Different times basically.At the time the Muslim faith presented an alternative to the Christianity of the USA. This was a essentially an all white religious vision of the world where black people were expected to know their place and worship and get schooled separately to whites particularly in the Southern States. There were violent factions who advocated affirmative action [ see Malcolm X] and race riots [ Watts] but these were effectively nulified by further civil rights reforms to give more rights to black people. Its difficult to realise now that back then black people had basically remained economic and social "slaves" despite their emancipation from slavery.

These times were entirely different to the circumstances we have today where ISIS or DAESH is an entirely Middle East derived movement grown from political vacuums created mainly by Western military interventions and fuelled by money from our insatiable appetite for oil.
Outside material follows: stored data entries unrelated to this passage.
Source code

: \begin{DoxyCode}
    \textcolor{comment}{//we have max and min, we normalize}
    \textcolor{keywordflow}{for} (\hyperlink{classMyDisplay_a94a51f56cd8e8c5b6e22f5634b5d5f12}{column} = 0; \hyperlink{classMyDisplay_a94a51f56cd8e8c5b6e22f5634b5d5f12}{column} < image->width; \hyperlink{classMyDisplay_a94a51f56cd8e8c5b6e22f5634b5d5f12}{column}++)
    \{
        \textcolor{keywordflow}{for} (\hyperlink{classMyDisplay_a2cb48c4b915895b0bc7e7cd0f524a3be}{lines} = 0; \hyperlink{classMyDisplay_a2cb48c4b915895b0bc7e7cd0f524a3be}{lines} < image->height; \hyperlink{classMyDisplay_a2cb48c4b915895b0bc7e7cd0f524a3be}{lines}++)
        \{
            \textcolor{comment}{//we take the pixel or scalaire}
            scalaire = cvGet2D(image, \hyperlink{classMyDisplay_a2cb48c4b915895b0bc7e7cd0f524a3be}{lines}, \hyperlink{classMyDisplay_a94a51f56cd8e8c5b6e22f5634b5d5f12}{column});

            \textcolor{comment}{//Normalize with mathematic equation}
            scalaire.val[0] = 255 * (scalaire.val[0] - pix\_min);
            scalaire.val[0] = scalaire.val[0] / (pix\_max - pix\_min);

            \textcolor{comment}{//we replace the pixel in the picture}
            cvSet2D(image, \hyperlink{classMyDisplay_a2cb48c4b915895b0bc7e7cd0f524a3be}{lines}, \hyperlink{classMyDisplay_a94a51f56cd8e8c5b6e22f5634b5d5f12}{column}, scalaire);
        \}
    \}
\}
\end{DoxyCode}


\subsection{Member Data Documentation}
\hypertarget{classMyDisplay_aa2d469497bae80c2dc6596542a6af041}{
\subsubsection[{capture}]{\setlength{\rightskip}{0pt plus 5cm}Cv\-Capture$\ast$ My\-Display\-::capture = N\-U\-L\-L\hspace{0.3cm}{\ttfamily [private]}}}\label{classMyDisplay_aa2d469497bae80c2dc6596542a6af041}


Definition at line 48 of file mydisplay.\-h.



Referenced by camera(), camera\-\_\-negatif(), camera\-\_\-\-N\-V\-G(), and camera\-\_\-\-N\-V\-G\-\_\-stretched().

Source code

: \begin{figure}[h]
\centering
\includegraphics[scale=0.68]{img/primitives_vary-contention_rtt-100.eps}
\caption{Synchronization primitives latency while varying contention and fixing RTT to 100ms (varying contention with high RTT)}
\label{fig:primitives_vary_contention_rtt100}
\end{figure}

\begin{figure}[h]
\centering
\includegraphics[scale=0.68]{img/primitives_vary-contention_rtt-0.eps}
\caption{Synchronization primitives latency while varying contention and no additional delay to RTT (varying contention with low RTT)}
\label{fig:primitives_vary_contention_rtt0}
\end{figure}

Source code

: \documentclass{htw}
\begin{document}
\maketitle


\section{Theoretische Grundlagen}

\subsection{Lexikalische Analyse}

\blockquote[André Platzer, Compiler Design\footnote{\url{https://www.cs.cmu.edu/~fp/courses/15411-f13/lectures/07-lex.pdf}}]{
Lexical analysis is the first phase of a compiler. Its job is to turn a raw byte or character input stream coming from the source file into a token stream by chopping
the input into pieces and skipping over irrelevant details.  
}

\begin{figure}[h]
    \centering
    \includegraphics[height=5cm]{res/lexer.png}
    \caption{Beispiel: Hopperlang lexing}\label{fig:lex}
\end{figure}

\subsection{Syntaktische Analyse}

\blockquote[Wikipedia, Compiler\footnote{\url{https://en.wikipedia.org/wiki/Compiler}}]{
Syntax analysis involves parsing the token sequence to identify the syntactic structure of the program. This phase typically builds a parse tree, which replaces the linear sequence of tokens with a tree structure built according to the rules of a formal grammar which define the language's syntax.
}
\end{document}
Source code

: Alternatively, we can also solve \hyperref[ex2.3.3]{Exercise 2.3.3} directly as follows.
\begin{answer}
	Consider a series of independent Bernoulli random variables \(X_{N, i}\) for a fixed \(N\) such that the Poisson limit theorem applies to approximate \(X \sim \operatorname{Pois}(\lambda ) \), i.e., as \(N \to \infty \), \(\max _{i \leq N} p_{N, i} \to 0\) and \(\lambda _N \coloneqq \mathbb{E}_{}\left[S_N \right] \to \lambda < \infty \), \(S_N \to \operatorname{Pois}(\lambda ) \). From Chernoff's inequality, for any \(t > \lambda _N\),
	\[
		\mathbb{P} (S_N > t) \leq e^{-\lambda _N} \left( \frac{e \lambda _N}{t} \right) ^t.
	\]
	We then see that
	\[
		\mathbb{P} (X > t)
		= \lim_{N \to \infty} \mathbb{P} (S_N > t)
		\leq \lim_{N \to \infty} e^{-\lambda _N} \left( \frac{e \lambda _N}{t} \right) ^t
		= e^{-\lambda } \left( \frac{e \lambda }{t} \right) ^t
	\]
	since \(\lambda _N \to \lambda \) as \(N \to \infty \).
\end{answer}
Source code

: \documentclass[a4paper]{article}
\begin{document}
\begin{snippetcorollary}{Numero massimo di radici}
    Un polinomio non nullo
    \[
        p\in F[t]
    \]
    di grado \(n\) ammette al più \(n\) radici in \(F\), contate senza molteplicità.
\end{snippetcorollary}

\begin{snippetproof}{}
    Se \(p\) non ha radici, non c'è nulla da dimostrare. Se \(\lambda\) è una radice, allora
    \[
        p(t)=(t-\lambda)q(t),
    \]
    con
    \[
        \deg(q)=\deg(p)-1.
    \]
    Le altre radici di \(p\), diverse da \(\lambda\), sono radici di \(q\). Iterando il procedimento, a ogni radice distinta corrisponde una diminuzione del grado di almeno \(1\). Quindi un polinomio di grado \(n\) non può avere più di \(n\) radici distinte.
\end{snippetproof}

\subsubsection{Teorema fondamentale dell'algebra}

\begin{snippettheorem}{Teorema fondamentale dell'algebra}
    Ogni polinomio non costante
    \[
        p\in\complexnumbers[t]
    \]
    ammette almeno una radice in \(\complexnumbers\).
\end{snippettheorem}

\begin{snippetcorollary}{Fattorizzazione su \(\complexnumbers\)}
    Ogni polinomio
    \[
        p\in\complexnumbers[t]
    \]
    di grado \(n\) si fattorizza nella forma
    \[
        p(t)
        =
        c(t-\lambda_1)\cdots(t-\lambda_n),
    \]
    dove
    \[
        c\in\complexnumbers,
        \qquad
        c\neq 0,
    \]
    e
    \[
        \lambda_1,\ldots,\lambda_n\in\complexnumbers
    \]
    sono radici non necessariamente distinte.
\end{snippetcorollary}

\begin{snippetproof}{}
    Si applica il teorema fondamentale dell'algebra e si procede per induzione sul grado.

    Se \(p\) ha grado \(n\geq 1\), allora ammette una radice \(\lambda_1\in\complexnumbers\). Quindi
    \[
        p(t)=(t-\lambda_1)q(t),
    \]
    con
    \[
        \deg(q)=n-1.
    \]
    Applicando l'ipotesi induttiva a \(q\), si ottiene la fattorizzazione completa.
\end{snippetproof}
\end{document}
Put in simpler terms we are posting on a Mercedes forum--- a German car manufacturer - a country we fought 2 world wars with not that long ago--- different times means things are viewed in a different light
 
The big man was a beautiful example to us all.

May the Almighty have mercy on his soul.

RIP MA
 
King of boxing , an ultimate legend.

RIP Muhammed Ali the greatest for sure
 
LIVE funeral coverage will be on Sky News from 7pm

There is a live feed on YT

[YOUTUBE HD]vLCf-lNdjxc&feature=share[/YOUTUBE HD]
 
Put in simpler terms we are posting on a Mercedes forum--- a German car manufacturer - a country we fought 2 world wars with not that long ago--- different times means things are viewed in a different light

Good points.

Great Boxer

Adulterer, racist and hypocritical pacifist would be some words too.
 
Good points.

Great Boxer

Adulterer, racist and hypocritical pacifist would be some words too.

So would misogynistic bully.

I saw an old clip last weekend of Ali and his first wife surrounded by reporters and one of them asked her how she was finding all the fame that surrounded them. Before she could reply, Ali interjected and responded to the effect that "She doesn't talk much - not unless I allow her to". His wife looked embarrassed and turned away from the microphone in silence. This was clearly something that she was used to and she knew better than to argue.

So in the strange, parallel universe that is Ali World, no one had the right to tell his wife that she couldn't sit in certain parts of a bus or restaurant but he had the right to publically humiliate her by deciding when she was allowed to speak.

So much for civil rights.
 
Good points.

Great Boxer

Adulterer, racist and hypocritical pacifist would be some words too.

He also said that his sacrifice was nothing compared to those soldiers that made the ultimate sacrifice and died in Vietnam for what they believed in!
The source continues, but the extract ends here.